Date of Award


Document Type


Degree Name

Doctor of Pharmaceutical Sciences


Pharmaceutical Sciences

First Advisor

Rahul Haware

Committee Chair and Members

Rahul Haware, Chair

Kenneth Morris

Katherine Chu

David Taft

Qing Cai


Dissolution, Fiber-optic dissolution, Multivariate analysis, Partial least square regression, Principal component regression, UV-visible spectroscopy


The advancement and automation in analytical techniques is a current thrust of the pharmaceutical industry. It has been over 30 years since unconventional semi or fully automatic methods have begun to be developed to achieve the measurement in-situ in the dissolution test apparatus. The current study focuses on the fiber optic dissolution system (FODS), its challenges, and solutions to the challenges. The inaccuracy in dissolution profile predictions due to some limitations associated with the FODS makes it difficult to adopt this advanced automated technology for various purposes. The traditional dissolution methods are still widely used even though they are time-consuming and have other major drawbacks. The reason preventing wider adoption may be the perceived challenges in the method's reliability which is largely due to the lack of availability of proper guidelines and protocols to validate the analytical methods.

A successful validation scheme/protocol was developed for the dissolution testing using the FODS for CPM IR tablets. The protocol can be easily applicable to the other drug products compatible with the FODS analysis. The possible challenges associated with the FODS were identified during this study, and potential solutions were discussed thoroughly with individual examples. The overall scheme and illustration of the solution to the common problems related to the FODS could be very beneficial in building confidence to adopt the FODS widely in various applications of dissolution testing.

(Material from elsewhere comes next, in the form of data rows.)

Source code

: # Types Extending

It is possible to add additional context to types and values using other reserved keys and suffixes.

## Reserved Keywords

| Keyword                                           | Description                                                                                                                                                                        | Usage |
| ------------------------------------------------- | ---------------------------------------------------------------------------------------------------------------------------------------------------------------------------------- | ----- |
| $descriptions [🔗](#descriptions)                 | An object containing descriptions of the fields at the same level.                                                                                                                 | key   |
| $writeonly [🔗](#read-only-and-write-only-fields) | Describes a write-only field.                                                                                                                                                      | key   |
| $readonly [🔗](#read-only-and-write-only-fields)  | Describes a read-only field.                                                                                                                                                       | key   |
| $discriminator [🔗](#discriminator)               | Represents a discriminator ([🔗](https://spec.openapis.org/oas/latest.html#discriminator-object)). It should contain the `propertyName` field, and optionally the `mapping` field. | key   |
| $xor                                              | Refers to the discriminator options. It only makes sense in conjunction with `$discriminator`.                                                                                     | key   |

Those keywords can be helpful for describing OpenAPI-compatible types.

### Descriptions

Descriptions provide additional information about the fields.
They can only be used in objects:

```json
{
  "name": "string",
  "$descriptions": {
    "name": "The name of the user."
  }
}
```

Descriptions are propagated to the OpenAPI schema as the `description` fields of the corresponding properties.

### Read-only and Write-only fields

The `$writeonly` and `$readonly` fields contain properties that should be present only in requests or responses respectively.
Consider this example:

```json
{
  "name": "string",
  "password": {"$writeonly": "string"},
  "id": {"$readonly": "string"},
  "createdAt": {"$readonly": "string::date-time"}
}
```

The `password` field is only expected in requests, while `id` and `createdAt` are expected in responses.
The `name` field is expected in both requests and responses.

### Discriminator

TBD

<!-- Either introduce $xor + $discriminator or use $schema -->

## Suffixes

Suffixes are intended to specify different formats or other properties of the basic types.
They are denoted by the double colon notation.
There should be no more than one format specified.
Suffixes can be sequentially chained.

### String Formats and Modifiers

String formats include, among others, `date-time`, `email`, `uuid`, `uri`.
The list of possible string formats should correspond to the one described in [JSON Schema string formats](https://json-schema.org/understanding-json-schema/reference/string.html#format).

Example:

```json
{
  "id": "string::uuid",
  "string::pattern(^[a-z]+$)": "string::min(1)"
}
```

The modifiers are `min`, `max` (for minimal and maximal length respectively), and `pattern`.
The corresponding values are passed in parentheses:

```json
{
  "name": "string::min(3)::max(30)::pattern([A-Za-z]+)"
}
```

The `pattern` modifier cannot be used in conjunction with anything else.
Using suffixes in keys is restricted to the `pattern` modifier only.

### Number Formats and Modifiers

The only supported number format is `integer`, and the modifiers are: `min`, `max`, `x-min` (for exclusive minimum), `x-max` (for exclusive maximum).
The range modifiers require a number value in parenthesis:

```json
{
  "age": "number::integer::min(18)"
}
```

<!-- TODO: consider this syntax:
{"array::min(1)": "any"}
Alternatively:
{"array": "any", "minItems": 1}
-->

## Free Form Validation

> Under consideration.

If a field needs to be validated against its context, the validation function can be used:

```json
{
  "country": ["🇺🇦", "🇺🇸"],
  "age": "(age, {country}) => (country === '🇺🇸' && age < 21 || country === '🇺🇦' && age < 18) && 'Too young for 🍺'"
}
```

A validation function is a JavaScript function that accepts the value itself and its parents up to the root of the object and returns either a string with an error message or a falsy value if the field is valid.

The problem of inaccurate dissolution profile predictions due to UV signal saturation associated with high dose formulations did not resolve by simple solutions explained in troubleshooting. Another challenge with FODS was its limitation to resolve strong overlapping UV signals during dissolution testing of multiple component drug products. A further in-depth study was required to develop an enduring solution that can be applied to other compounds showing similar issues with the FODS. Therefore, In the present work, an approach combining appropriate multivariate calibration methods with the UV spectral information from FODS was established to resolve the challenges associated with FODS, ultimately to predict accurate dissolution profiles. The PCR and PLS multivariate calibration models were developed with the calibration set consisting of full UV spectra and validated with the external data set. For the challenges associated to the UV signal saturation, the selection of different spectral regions and incorporation of quadratic terms were also explored. The conventional dissolution testing followed by HPLC analysis was used as a reference method to evaluate computed multivariate models' accuracy with the 'built-in' Opt-Diss model.

The proposed approach showed promising results and was comparable to traditional dissolution method. The method was able to accurately predict dissolution profiles of model drug products resolving the challenges associated with FODS. Further, both PCR and PLS models showed statistically equivalent results despite their fundamental differences in the basic principles and methodologies.

The approach developed in this thesis enables the use of FODS for the dissolution testing of drug products posing challenges due to UV signal saturation and band overlap, as an improved alternative to the commonly preferred method of HPLC analysis. The method is quick, simple, and economical in the long run compared to traditional dissolution followed by HPLC analysis with its many associated source of error. Thus, the approach presented is a significant step forward toward the advancement in the automation of dissolution testing of pharmaceutical drug products.